都内最大級、延べ25万m2超の物流施設が板橋区に竣工 ドローン実験場も併設 三井不など:ロジスティクス
三井不動産と日鉄興和不動産が共同開発した都内最大級の街づくり型物流施設「MFLP・LOGIFRONT東京板橋」が、2024年9月30日に竣工した。
三井不動産は2024年9月30日、日鉄興和不動産と共同開発した都内最大級の街づくり型物流施設「MFLP・LOGIFRONT東京板橋」の竣工式を執り行った。敷地内には東京都初の物流施設併設型ドローン実証実験施設を整備した。
MFLP・LOGIFRONT東京板橋は、地上6階建て、敷地面積約9万1000平方メートル、延べ床面積約25万平方メートル、ワンフロア約3万6000平方メートルと、都内最大規模の物流施設だ。梁(はり)下有効天井高は5.5メートル、床の積載荷重は1.5トン/平方メートルで、45フィートのコンテナ車両などの大型車両にも対応なトラックバースを備えた。東西に2つのダブルランプウェイがあり、高い配送効率が期待できる。

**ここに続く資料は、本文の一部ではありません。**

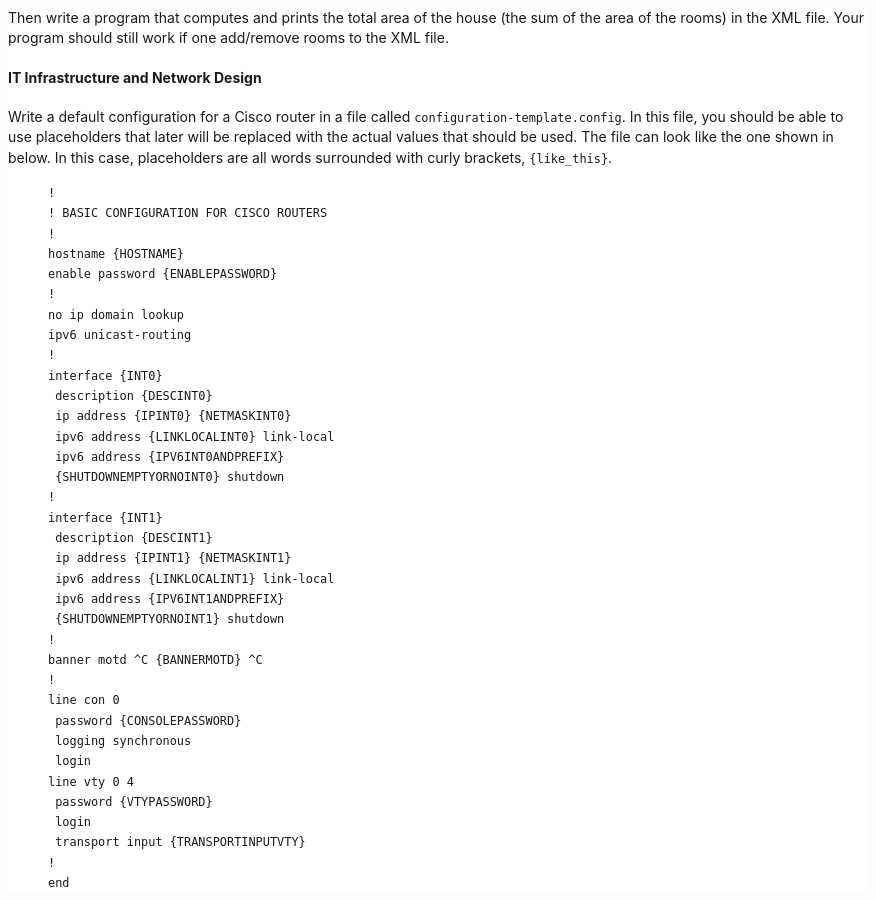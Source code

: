</Figure>

Then write a program that computes and prints the total area of the house (the sum of the area of the rooms) in the XML file. Your program should still work if one add/remove rooms to the XML file.

#### IT Infrastructure and Network Design
Write a default configuration for a Cisco router in a file called `configuration-template.config`. In this file, you should be able to use placeholders that later will be replaced with the actual values that should be used. The file can look like the one shown in <FigureNumber /> below. In this case, placeholders are all words surrounded with curly brackets, `{like_this}`.

<Figure caption="Sample of the configuration template file. The parts with curly brackets are placeholders.">

```
!
! BASIC CONFIGURATION FOR CISCO ROUTERS
!
hostname {HOSTNAME}
enable password {ENABLEPASSWORD}
!
no ip domain lookup
ipv6 unicast-routing
!
interface {INT0}
 description {DESCINT0}
 ip address {IPINT0} {NETMASKINT0}
 ipv6 address {LINKLOCALINT0} link-local
 ipv6 address {IPV6INT0ANDPREFIX}
 {SHUTDOWNEMPTYORNOINT0} shutdown
!
interface {INT1}
 description {DESCINT1}
 ip address {IPINT1} {NETMASKINT1}
 ipv6 address {LINKLOCALINT1} link-local
 ipv6 address {IPV6INT1ANDPREFIX}
 {SHUTDOWNEMPTYORNOINT1} shutdown
!
banner motd ^C {BANNERMOTD} ^C
!
line con 0
 password {CONSOLEPASSWORD}
 logging synchronous
 login
line vty 0 4
 password {VTYPASSWORD}
 login
 transport input {TRANSPORTINPUTVTY}
!
end
```

</Figure>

また、免震装置や72時間対応の非常用発電機、備蓄倉庫などによるBCP対策に加え、入退館管理や24時間常駐の防災センターを完備し、オフィスビル同等のセキュリティを確保した。屋上全面(約1万9000平方メートル)には約4MWの太陽光パネルを設置し、再エネを自家消費するとともに、余剰電力は板橋区内73の区立小中学校に供給する。その他、屋内照明のLED化による省エネなどの脱炭素施策を導入し、ZEB認証最高ランクと、DBJ Green Building認証最高位を取得した。
へリポート機能を備えた広場など災害拠点として整備
新施設にはイベントが開催できる広場や、季節ごとの植栽の彩りを楽しめる広場など約2万5000平方メートルの緑地エリアを整備した。生物多様性に配慮し、在来種を基本とした計573本の樹木と約50種類の植栽により豊かな緑地空間を創出する。また、河川氾濫など水害に強いまちづくりの一環として、国内初の官民連携による「高台まちづくり」が進められている。

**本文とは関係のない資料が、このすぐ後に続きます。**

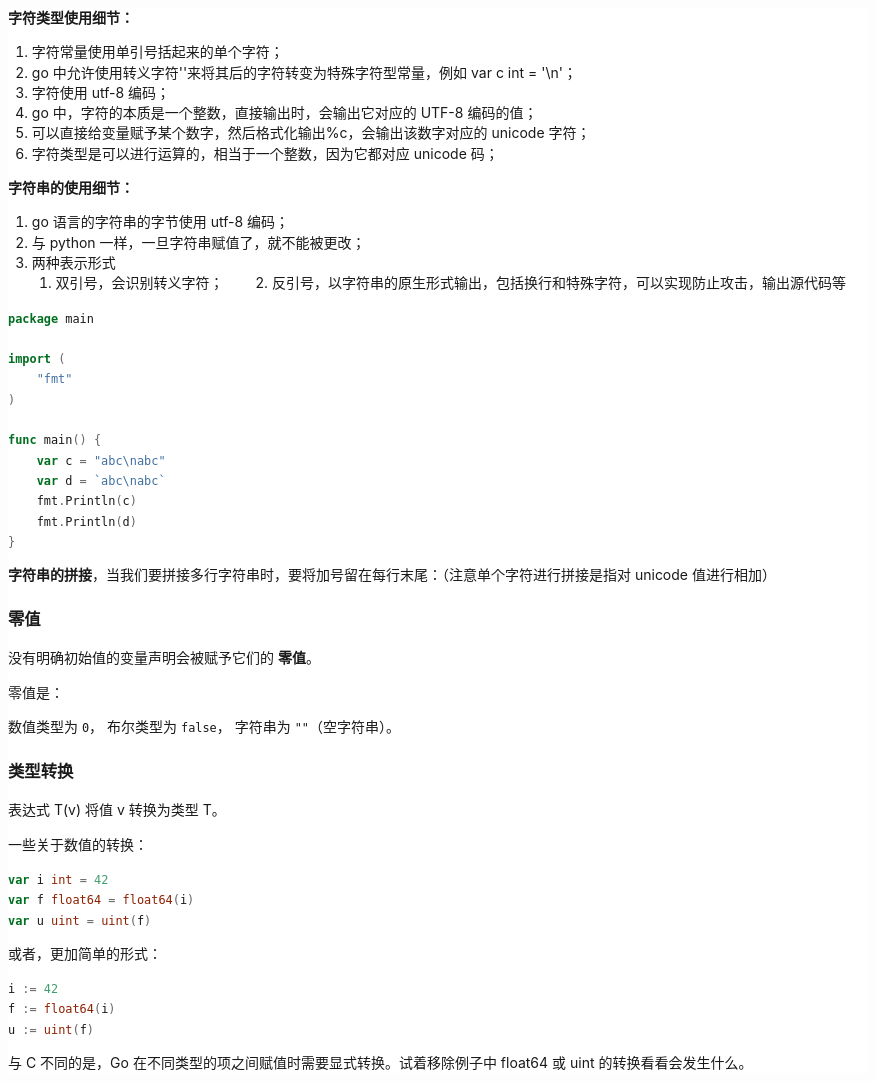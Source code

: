 <b>字符类型使用细节：</b>
1. 字符常量使用单引号括起来的单个字符；
2. go 中允许使用转义字符'\'来将其后的字符转变为特殊字符型常量，例如 var c int = '\n'；
3. 字符使用 utf-8 编码；
4. go 中，字符的本质是一个整数，直接输出时，会输出它对应的 UTF-8 编码的值；
5. 可以直接给变量赋予某个数字，然后格式化输出%c，会输出该数字对应的 unicode 字符；
6. 字符类型是可以进行运算的，相当于一个整数，因为它都对应 unicode 码；

<b>字符串的使用细节：</b>
1. go 语言的字符串的字节使用 utf-8 编码；
2. 与 python 一样，一旦字符串赋值了，就不能被更改；
3. 两种表示形式
    1. 双引号，会识别转义字符；
　　2. 反引号，以字符串的原生形式输出，包括换行和特殊字符，可以实现防止攻击，输出源代码等

```go
package main

import (
    "fmt"
)

func main() {
    var c = "abc\nabc"
    var d = `abc\nabc`
    fmt.Println(c)
    fmt.Println(d)
}
```

<b>字符串的拼接</b>，当我们要拼接多行字符串时，要将加号留在每行末尾：（注意单个字符进行拼接是指对 unicode 值进行相加）


### 零值
没有明确初始值的变量声明会被赋予它们的 <b>零值</b>。

零值是：

数值类型为 `0`，
布尔类型为 `false`，
字符串为 `""`（空字符串）。

### 类型转换
表达式 T(v) 将值 v 转换为类型 T。

一些关于数值的转换：
```go
var i int = 42
var f float64 = float64(i)
var u uint = uint(f)
```

或者，更加简单的形式：

```go
i := 42
f := float64(i)
u := uint(f)
```
与 C 不同的是，Go 在不同类型的项之间赋值时需要显式转换。试着移除例子中 float64 或 uint 的转换看看会发生什么。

緊急着陸用のヘリポートとして活用できる高台広場と、隣接する板橋区立舟渡水辺公園との一体的な整備を行った他、地域住民約1000人程度が収容可能な緊急一時退避場所、災害時に必要な飲料水や非常食などを保管する「板橋区災害時配送ステーション」を設置した。
2024年10月1日には、三井不動産と日鉄興和不動産、板橋区、ヤマト運輸との間で、4者災害協定書を締結。今後は防災訓練なども実施する予定だ。
都内最大初のドローン実験場を併設
新施設の敷地内には、東京都初の物流施設併設型ドローン実証実験施設「板橋ドローンフィールド」を新設した。広大な敷地を生かし、ドローン飛行用のフィールドや実稼働施設を活用した実験場、ドローン事業者への賃貸用R&D区画、会員事業者の交流のためのコミュニティースペースなどを設けた。
今後は、スタートアップや大学などの教育機関、公的機関などと連携し、ドローンによる物流配送や点検、警備、災害時活用などに向けた研究開発や実証実験を行うとともに、ビジネス共創の会員制コミュニティーを提供する。施設の監修/運営は、日本UAS産業振興協議会とブルーイノベーションが担う。